## [WHAT TO WORK ON]
Without including any pictures, copy each entry below exactly.

## [EXERCISE DATA]

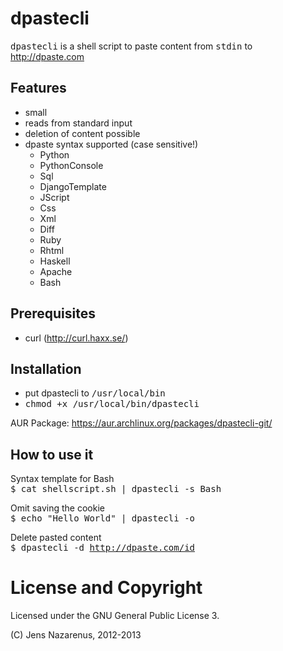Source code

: dpastecli 
==========
<tt>dpastecli</tt> is a shell script to paste content from <tt>stdin</tt> to http://dpaste.com

Features
--------
  - small
  - reads from standard input
  - deletion of content possible
  - dpaste syntax supported (case sensitive!)
    - Python
    - PythonConsole
    - Sql
    - DjangoTemplate
    - JScript
    - Css
    - Xml
    - Diff
    - Ruby
    - Rhtml
    - Haskell
    - Apache
    - Bash


Prerequisites
-------------
  - curl (http://curl.haxx.se/)

Installation
------------
  - put dpastecli to <tt>/usr/local/bin</tt>
  - <tt>chmod +x /usr/local/bin/dpastecli</tt>

AUR Package: https://aur.archlinux.org/packages/dpastecli-git/

How to use it
--------------

Syntax template for Bash <br/>
<tt>$ cat shellscript.sh | dpastecli -s Bash</tt>

Omit saving the cookie <br/>
<tt>$ echo "Hello World" | dpastecli -o</tt>
    
Delete pasted content <br/>
<tt>$ dpastecli -d http://dpaste.com/id</tt>

License and Copyright
=======
Licensed under the GNU General Public License 3.

(C) Jens Nazarenus, 2012-2013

## [YOUR SOLUTION]
Source code

: dpastecli 
==========
<tt>dpastecli</tt> is a shell script to paste content from <tt>stdin</tt> to http://dpaste.com

Features
--------
  - small
  - reads from standard input
  - deletion of content possible
  - dpaste syntax supported (case sensitive!)
    - Python
    - PythonConsole
    - Sql
    - DjangoTemplate
    - JScript
    - Css
    - Xml
    - Diff
    - Ruby
    - Rhtml
    - Haskell
    - Apache
    - Bash


Prerequisites
-------------
  - curl (http://curl.haxx.se/)

Installation
------------
  - put dpastecli to <tt>/usr/local/bin</tt>
  - <tt>chmod +x /usr/local/bin/dpastecli</tt>

AUR Package: https://aur.archlinux.org/packages/dpastecli-git/

How to use it
--------------

Syntax template for Bash <br/>
<tt>$ cat shellscript.sh | dpastecli -s Bash</tt>

Omit saving the cookie <br/>
<tt>$ echo "Hello World" | dpastecli -o</tt>
    
Delete pasted content <br/>
<tt>$ dpastecli -d http://dpaste.com/id</tt>

License and Copyright
=======
Licensed under the GNU General Public License 3.

(C) Jens Nazarenus, 2012-2013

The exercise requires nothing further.